The Canadian Task Force on Preventive Care, however, doesn’t currently consider screening a prevention tool because it changes the outcome rather than preventing the disease. And while co-chair Guylène Thériault acknowledges earlier screenings can prevent death, she points out that their research shows the difference in actual number of lives saved is not significant when balanced with the relative risks (one life saved per approximately 1,700 screenings for women aged 40 to 49, compared to one life saved per roughly 1,300 screenings for women between ages 50 to 59).
A systematic review of patient values and preferences in Canada carried out in 2017 also showed most women aged 40 to 49 years choose not to be screened after being informed of the harms of early screening, she adds. False positives are estimated to make up around 300 out of 1,000 screenings, while overdiagnoses—detecting cancers that are so slow-growing that they will never progress to the point of causing harm or death—account for about three cases out of 1,000.
But some believe the risks of false positives and overdiagnoses are overblown and can be mitigated by informing patients beforehand. “If you talk to any patient who has a delayed diagnosis, they will tell you that they would much rather deal with the anxiety of a false positive or an abnormal recall than the anxiety of dealing with advanced breast cancer and all the complications,” Seely says. She adds that overdiagnosis is less likely among younger women because their tumors typically grow faster.
In addition to improving outcomes for women, early diagnoses stand to benefit the healthcare system. The cost to treat an early stage cancer patient is roughly $20,000 to $30,000, versus an advanced stage patient who would cost the health care system approximately $400,000 to $550,000, Seely says. Meanwhile, it takes about 15 minutes for a radiologist to conduct a mammogram for about $70, according to Seely.
“Treating advanced stage cancers is a tremendous cost to our health care system,” Seely says. “But if you save even a few people with stage four breast cancers, you’re going to recoup those costs quite quickly.”
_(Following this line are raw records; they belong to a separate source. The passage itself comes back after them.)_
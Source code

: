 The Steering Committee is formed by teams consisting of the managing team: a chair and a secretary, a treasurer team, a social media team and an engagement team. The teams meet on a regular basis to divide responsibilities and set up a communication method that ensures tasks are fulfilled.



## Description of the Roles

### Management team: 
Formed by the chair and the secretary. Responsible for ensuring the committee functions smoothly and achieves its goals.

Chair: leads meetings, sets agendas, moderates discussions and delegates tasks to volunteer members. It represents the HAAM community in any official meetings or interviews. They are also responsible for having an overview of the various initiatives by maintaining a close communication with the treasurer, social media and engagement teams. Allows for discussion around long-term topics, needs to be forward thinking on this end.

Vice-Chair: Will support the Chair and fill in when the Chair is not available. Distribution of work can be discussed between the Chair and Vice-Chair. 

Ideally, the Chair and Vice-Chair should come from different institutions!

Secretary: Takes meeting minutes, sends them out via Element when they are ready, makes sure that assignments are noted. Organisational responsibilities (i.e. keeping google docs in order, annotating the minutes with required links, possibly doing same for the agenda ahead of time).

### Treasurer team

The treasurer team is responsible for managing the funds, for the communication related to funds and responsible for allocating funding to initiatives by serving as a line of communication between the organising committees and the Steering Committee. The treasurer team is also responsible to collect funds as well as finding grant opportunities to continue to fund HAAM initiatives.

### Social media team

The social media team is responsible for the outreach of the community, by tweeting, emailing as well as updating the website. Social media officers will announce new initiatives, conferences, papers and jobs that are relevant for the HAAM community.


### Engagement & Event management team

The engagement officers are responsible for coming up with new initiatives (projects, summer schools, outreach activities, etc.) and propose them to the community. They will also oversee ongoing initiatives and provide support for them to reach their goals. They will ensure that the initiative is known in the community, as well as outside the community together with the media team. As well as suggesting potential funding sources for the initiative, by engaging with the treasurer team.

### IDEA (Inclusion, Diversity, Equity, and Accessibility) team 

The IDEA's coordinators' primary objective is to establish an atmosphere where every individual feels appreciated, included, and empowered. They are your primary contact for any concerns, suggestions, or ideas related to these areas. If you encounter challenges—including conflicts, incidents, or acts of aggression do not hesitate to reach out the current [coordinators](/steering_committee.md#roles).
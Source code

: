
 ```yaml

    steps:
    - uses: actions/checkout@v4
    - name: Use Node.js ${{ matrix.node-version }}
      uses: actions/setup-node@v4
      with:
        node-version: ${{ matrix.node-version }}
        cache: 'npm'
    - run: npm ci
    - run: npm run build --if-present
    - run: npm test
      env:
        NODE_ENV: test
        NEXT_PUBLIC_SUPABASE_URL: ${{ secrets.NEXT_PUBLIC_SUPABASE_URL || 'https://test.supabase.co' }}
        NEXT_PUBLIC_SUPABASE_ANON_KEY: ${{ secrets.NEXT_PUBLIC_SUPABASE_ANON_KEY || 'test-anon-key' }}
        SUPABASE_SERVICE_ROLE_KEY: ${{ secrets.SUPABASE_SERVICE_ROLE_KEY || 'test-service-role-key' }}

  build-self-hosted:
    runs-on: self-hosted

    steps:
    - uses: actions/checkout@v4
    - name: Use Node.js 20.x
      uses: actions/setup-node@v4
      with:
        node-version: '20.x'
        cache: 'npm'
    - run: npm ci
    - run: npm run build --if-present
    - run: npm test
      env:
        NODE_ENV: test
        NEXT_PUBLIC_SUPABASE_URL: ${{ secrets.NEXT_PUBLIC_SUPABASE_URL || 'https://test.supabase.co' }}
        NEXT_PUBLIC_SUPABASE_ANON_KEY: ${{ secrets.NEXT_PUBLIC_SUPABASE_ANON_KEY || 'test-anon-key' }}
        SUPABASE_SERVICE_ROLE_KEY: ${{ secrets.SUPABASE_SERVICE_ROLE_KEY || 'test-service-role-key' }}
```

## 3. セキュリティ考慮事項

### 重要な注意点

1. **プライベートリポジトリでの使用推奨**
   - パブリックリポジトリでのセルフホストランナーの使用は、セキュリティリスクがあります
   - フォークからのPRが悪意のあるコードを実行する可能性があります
FOR WILCOX, IT’S been a long road to recovery, and the journey isn’t over yet. She finishes her second round of chemotherapy this month, but will continue with hormone therapy and has more surgeries ahead of her. She is worried about dying young, and struggles with the physical changes, such as the loss of her hair and breasts, and weight gain—all of which have made her at times unrecognizable to others.
But Wilcox says she’s trying her best to put on a brave face for her children and set an example through her advocacy work. “It’s not just to show them you’re strong, but also to help others. I really don’t want to see other families and women go through what we’ve gone through during the last year.”
Update: This story has been corrected to clarify that Louise Wang was diagnosed with, not simply screened for, breast cancer in May 2022. This story has also been updated to include a new deadline for the Canadian Task Force on Preventative Care to review its breast cancer screening guidelines.